Magpies current project includes the creation of full scale models of two of the world’s largest and rarest botanical blooms – Amorphophallus titanum or titan arum and Rafflesia arnoldii. These models are being developed to juxtapose and highlight the historic glass flower exhibit at the Harvard Museum of Natural History.

The R. arnoldii can reach a diameter of 1m (3ft). Its bloom can take several months to develop, and last only 48 hours. The titan arum may grow to be 3m (10ft) tall. It’s A sexual, however its flowers never bloom simultaneously and must be cross-pollinated from adjacent blooms. It can take up to seven years for the flower to bloom, also lasting only a few short days. Due to the difficulty these processes, both plants are becoming endangered.

Objectives

Both flowers are to bloom within the year, which may not happen again for some time. We are tasked with developing a reliable and repeatable method for modeling the Amorphophallustitanum that can be applied to both flowers while problem solving and trouble-shooting the process prior to their bloom to avoid any unforeseen issues. The main objective of the project was to create a reliable replication process that can be easily followed. Also to help exhibit a need for further development and funding in different arts by experimenting with 3D scanning, rapid prototype computer numerical control (CNC) milling, material exploration, computer generated mold development, 3D scan repair software, and constructing a full-scale model.

Requirements

Develop a reliable and repeatable method for replicating both the A. titanum and R. arnoldii flowers, while problem solving and trouble-shooting the process beforehand to avoid unforeseen issues during the actual modeling process. As part of this problem solving and trouble-shooting process the following requirements were derived:

Create rough models of both flowers
Scan rough models
Develop and recommend “scanning” or 3D digital image production equipment
Edit and cleanup resultant 3D images using software
Section edited 3D images using software so as to build models in parts
Develop negative molds of key characteristic and problematic plant features using software
Recommend and develop software work flow
Export edited files into a CAM software where the Titan Arum will be reproduced by milling foam using a KUKA 6-axis CNC mill.
Maintain an accuracy of end milled models to within 3.175mm (0.125”)

Deliverable

The purpose of this project is to help the project sponsor in developing a grant for further research and development to complete this process. To facilitate this endeavor we are to provide the following:

Develop a method that can be handed on and followed for generating a 3D image of these plants as well as a full scale model.
Experiment and create files, models, and samples that may be used as incentive and to aid in project exhibit.

Final Design

The final design focused on creating a reliable and accurate process for the replication of the Amorphophallus titanum, that can later be adapted for the Rafflesia Arnoldii. The Amorphophallus titanum was separated into three main areas of focus, the spadix, spathe and male/female flowers, which can be seen in figure 1 below.

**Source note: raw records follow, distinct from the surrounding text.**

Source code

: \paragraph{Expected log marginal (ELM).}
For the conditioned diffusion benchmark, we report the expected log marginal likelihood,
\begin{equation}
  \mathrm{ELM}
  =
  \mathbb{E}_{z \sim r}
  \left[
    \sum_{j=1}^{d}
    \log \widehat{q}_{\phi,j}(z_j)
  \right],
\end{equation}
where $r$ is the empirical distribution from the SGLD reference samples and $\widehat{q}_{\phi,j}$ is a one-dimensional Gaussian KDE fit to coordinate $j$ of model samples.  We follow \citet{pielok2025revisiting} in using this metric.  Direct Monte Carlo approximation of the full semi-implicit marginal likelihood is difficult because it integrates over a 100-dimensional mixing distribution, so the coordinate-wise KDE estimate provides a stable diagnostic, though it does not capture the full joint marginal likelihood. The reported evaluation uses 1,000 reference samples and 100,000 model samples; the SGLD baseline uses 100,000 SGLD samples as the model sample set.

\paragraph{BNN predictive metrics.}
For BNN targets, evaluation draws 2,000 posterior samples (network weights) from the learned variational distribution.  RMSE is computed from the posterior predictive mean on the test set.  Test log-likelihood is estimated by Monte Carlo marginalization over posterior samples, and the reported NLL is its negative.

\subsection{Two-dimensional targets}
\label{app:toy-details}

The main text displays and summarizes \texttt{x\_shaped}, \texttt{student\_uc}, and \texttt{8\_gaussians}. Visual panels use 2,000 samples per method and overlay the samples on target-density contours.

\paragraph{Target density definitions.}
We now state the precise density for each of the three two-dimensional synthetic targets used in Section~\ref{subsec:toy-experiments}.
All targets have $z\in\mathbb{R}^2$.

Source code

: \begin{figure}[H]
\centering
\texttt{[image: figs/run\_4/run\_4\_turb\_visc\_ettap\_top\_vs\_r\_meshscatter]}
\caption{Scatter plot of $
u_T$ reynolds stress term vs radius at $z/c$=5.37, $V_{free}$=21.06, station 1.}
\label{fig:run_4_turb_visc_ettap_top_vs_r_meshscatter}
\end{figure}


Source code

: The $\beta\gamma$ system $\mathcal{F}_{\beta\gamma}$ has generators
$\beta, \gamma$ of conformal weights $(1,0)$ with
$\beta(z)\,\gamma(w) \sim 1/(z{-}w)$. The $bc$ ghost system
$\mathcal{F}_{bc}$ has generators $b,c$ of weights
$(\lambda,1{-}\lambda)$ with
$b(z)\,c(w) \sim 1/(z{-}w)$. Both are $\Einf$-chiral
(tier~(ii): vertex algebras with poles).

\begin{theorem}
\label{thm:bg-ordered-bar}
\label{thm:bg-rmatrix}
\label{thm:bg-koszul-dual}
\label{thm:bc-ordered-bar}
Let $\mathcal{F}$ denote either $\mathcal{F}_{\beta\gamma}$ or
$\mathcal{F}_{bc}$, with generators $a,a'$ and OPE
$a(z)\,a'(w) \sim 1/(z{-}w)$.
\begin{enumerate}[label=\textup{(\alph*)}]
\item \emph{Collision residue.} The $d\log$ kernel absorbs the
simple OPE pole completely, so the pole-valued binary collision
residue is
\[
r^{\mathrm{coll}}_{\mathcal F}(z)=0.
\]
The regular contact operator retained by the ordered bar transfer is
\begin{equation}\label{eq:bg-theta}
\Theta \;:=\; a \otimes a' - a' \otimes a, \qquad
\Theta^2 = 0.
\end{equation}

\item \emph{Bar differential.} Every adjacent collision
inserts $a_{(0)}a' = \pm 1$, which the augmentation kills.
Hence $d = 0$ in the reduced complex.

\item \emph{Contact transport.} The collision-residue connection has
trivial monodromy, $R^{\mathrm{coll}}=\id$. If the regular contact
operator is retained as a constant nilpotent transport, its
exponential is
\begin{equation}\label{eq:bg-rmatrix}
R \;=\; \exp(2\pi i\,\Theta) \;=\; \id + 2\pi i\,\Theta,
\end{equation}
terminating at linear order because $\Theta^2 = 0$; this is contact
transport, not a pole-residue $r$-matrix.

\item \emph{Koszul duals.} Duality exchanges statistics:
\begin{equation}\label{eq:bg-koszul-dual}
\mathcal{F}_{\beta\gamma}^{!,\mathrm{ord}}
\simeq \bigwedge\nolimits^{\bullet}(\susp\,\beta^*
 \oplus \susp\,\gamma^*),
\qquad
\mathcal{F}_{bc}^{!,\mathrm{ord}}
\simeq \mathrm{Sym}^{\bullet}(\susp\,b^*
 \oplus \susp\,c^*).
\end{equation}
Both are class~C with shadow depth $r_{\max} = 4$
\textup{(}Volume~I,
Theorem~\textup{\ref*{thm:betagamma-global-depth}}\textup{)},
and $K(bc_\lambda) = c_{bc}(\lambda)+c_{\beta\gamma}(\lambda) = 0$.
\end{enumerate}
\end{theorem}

Figure 1: Names of Each Section of the Flowers

Images sources: http://botanicus.org/page/441733 (main flower); http://www.thegorgeousdaily.com/amorphophallus-titanum/ (Male/Female

The final design included a reliable and accurate method for generating a 3D model of the Amorphophallus titanum, using multiple 3D scanners and Structure from Motion (SfM) technology, file manipulation of the models, and replication by CNC milling or 3D printing, as shown in figure 2 below.

Figure 2: Flowchart of Replication Method

Once the computer generated 3D models were created, they were cleaned and edited, using various file manipulation techniques. The manufacturing method for each section of the three sections for the Amorphophallus titanum were then determined. The three different techniques were explored and used during the recreation process. The male/female flowers were recreated by the 3D printing method, while the spadix and spathe were recreated by CNC milling, using the KUKA 6-axis robotic CNC milling from Robotic Solutions Inc. The spadix was CNC milled using the first technique, of milling a positive mold. The spathe was created using the second CNC milling technique by creating three part mold, using negative molds.

Results

The spadix was milled as a positive mold from the 3D model of the spadix obtained from the 3D scanner and SfM software. Low density 2 lb. EPS foam was used for the spadix and milled into 3 sections which were glued together. The spadix was scaled to a height of 1.5748 m (62 in), to replicate the actual size. The figure below shows the final result of the milled spadix.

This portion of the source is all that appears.